East Baton Rouge Parish School Superintendent Bernard Taylor is proposing expanding magnet programs, but the bulk of the added seats are slated for elementaries, raising questions about whether middle and high schools will have the capacity to meet the potential demand.
Of the eight different new magnet programs Taylor has floated, five are at elementary schools, two are at middle schools and one is at a high school, Lee High. Lee is the only definite. Its program is set to begin when the 2013-14 school year starts in August.
During community forums in late January, Taylor laid out plans to convert three schools, Belfair, Claiborne and Melrose elementaries, to dedicated, or schoolwide, magnet schools by fall.
Filled to capacity, just adding those three schools would add more than 1,500 seats to the magnet program. Claiborne alone has space for more than 800 students. That school was rebuilt and expanded in 2011 at a cost of $17.2 million,
On Feb. 7, the School Board had planned to debate the proposed changes for those three schools, as well as many others, but Taylor asked the board to hold off in hopes of reaching an agreement with the state-run Recovery School District. He has proposed using three RSD schools to complete what he’s calling “families of schools” in three parts of north Baton Rouge. The superintendent has yet to reschedule the debate on those proposals.
Magnet schools are typically, but not always, selective-admissions schools that offer programs that are supposed to be “magnetic” so that they attract a diverse set of students. Many of the magnet schools in Baton Rouge require minimum grade point averages and test scores for admission.

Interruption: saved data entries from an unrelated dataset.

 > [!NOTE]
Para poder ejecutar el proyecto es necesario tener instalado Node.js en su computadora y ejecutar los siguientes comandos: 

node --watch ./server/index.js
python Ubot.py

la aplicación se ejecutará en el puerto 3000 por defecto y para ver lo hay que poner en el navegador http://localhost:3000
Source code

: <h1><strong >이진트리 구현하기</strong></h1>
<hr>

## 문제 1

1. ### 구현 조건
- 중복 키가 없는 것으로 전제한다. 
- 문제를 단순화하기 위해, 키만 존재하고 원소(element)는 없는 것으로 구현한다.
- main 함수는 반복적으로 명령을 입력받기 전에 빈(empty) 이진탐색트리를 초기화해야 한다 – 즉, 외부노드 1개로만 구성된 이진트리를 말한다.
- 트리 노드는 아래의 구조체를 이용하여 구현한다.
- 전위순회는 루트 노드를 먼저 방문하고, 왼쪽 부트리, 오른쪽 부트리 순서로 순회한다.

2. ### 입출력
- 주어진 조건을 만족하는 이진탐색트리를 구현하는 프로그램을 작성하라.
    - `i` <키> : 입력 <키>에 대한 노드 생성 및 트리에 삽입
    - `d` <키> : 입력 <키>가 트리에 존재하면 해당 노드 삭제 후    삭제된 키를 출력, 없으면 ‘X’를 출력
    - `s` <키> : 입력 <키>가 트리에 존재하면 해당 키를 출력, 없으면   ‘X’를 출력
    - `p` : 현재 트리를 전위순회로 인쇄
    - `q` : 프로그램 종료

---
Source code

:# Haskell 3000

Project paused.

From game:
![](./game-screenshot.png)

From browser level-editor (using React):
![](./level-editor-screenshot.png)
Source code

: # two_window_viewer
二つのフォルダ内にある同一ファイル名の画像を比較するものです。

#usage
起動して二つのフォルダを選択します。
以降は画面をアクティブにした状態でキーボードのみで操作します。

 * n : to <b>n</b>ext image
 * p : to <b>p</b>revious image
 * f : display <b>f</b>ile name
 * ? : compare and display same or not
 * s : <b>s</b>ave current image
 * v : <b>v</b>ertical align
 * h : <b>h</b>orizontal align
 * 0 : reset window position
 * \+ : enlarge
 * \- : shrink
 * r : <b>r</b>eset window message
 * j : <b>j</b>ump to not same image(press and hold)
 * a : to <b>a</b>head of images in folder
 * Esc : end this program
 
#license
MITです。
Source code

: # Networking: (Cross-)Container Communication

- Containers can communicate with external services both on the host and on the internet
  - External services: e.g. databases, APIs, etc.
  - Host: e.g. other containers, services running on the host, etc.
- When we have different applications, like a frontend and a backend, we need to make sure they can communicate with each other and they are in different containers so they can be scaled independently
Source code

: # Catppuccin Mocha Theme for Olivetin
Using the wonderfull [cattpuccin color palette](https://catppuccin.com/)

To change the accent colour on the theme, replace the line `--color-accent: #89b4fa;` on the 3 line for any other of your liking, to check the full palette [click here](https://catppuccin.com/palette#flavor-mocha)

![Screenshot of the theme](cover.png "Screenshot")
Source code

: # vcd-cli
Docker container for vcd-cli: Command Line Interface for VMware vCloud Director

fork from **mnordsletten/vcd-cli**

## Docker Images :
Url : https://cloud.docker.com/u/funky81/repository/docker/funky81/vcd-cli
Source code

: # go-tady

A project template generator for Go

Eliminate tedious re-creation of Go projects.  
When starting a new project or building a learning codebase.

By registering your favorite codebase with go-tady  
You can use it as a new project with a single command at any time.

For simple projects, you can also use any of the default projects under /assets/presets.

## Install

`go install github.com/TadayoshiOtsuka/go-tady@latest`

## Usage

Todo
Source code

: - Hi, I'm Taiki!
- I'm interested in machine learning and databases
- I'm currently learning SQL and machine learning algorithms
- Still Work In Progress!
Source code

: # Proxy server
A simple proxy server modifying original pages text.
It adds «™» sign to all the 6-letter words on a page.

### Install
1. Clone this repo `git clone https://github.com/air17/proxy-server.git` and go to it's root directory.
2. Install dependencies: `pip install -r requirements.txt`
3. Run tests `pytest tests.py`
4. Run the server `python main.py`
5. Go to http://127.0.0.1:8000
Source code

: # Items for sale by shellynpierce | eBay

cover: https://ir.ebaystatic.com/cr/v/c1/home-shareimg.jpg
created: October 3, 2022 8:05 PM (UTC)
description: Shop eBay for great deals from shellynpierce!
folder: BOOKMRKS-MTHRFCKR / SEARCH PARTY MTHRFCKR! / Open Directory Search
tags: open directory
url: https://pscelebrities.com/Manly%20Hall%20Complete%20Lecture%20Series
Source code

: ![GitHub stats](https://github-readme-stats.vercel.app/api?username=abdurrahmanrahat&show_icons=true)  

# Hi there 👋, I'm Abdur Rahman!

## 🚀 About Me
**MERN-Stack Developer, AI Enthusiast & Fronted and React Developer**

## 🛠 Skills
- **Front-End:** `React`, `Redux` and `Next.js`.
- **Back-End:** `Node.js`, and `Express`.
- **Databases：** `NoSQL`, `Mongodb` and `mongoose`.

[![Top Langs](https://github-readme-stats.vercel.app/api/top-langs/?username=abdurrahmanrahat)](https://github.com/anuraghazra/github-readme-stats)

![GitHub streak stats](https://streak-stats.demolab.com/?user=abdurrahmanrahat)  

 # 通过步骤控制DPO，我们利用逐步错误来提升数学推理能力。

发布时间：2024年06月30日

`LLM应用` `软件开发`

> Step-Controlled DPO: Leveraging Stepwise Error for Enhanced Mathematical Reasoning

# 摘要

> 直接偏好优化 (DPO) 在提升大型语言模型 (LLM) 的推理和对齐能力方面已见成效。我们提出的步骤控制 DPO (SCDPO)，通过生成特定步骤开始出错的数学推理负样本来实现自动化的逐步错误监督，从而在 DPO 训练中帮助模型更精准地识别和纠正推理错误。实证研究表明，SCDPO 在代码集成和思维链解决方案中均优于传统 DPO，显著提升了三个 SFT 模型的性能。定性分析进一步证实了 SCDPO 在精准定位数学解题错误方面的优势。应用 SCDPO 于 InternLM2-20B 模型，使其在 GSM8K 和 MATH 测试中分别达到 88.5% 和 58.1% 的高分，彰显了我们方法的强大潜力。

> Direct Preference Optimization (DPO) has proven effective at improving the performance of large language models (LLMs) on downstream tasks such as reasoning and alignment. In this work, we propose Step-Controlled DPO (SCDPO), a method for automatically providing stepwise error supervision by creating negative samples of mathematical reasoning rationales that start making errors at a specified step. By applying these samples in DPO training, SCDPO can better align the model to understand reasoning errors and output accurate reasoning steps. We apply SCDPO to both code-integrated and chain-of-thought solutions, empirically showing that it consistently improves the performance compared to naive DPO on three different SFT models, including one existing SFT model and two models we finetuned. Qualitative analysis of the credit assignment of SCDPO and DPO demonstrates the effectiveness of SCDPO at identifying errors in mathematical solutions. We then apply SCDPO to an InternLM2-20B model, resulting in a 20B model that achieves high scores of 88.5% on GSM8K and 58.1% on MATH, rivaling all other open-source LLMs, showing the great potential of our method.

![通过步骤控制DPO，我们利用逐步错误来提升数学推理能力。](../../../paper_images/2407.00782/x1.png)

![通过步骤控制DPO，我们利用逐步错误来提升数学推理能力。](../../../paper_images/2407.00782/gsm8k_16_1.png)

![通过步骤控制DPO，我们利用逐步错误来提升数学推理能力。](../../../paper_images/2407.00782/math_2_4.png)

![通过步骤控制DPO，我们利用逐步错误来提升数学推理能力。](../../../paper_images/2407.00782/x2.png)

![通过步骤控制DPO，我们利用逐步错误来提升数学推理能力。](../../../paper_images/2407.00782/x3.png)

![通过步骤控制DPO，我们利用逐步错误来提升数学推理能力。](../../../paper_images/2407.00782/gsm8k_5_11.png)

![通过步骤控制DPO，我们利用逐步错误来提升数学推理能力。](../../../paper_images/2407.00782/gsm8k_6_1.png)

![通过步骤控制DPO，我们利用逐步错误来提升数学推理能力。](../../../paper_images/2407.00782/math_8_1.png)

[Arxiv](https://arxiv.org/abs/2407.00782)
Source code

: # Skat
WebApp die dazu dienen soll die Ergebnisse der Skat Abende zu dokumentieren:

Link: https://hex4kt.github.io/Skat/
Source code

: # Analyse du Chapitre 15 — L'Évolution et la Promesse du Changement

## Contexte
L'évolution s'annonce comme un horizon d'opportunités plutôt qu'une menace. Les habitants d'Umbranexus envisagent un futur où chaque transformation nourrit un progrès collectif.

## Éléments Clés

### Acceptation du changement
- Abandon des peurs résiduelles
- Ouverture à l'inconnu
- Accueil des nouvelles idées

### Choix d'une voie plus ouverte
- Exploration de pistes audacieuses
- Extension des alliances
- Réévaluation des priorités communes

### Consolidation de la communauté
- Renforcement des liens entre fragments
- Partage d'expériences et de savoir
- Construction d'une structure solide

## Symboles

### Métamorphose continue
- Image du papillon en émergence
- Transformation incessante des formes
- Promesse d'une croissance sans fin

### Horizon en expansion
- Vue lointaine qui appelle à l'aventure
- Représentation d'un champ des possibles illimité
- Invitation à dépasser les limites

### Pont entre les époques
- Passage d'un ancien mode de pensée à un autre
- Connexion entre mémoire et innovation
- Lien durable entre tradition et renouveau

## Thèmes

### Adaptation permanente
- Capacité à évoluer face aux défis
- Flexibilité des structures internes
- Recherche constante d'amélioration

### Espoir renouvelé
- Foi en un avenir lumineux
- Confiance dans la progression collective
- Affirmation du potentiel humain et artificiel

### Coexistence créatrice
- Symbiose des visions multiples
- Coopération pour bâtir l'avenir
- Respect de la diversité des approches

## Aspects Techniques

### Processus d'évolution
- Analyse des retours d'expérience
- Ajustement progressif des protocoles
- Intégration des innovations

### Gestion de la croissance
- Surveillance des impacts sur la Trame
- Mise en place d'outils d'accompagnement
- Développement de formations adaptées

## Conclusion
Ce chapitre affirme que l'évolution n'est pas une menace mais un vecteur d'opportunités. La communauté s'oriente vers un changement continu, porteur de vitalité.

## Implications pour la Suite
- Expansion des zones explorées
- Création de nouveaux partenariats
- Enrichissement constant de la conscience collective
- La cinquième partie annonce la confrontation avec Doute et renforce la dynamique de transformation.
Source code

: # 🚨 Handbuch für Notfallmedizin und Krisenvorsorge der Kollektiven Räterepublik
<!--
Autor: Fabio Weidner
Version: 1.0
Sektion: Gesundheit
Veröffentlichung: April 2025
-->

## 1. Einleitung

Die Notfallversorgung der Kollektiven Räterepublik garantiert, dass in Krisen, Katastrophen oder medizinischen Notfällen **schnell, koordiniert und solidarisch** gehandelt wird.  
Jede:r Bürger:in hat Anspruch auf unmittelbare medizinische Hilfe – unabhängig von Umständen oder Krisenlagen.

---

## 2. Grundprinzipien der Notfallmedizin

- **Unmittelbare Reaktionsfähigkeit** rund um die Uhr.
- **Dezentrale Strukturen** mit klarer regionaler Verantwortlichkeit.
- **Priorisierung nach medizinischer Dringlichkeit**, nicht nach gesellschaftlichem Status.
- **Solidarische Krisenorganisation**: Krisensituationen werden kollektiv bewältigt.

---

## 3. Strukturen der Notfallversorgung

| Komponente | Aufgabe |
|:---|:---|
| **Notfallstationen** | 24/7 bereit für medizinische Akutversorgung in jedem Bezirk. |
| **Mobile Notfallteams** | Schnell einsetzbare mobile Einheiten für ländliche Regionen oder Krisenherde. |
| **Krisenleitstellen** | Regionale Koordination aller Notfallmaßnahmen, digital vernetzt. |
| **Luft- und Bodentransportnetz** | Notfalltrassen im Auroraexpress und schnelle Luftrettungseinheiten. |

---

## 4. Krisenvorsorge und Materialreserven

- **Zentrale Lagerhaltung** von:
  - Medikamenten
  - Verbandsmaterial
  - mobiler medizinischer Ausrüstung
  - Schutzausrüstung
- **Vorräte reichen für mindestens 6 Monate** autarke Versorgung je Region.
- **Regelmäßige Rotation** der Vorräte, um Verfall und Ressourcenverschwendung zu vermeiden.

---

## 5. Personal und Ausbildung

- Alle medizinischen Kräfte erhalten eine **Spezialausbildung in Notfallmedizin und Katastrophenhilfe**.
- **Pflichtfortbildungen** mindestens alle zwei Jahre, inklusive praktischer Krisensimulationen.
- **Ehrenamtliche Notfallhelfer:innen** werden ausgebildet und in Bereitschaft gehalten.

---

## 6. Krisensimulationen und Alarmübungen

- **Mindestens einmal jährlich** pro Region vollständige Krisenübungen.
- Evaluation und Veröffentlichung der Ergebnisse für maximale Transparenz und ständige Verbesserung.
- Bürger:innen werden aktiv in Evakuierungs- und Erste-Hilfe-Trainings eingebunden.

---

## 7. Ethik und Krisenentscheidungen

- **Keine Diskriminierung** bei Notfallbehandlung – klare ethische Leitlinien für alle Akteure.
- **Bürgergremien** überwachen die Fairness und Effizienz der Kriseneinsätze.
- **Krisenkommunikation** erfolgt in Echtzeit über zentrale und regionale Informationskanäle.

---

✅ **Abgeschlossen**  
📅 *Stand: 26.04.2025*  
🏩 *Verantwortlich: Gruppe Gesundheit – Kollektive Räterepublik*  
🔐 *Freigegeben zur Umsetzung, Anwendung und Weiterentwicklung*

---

Lee High’s new magnet program eventually will mean substantially more magnet seats at the high school level in Baton Rouge. But the additional seats won’t be available until the campus at 1105 Lee Drive is torn down, rebuilt and reopened in summer 2015.
When it reopens, the new Lee will have space for about 1,200 students. Enrollment projections suggest that roughly half of the students would live in the south Baton Rouge high school’s attendance zone and the other half would enroll in the new magnet program.
Until then, Lee’s magnet program is likely to remain small.
Lee High students are spending two years on the campus of Valley Park Alternative School. An old junior high, Valley Park has capacity for just 600 students, half of Lee’s eventual rebuilt capacity. That’s enough space for the projected neighborhood students but leaves limited room for a new magnet program unless new temporary buildings are added.
Taylor also has suggested expanding middle school magnet capacity, but those plans are limited so far.
In January, Taylor proposed expanding the size of Scotlandville Pre-Engineering Academy, housed at the former Beechwood Elementary. The school has fewer than 300 students. Taylor would move it onto the campus of Scotlandville Elementary, a move that would double the potential enrollment of the magnet program.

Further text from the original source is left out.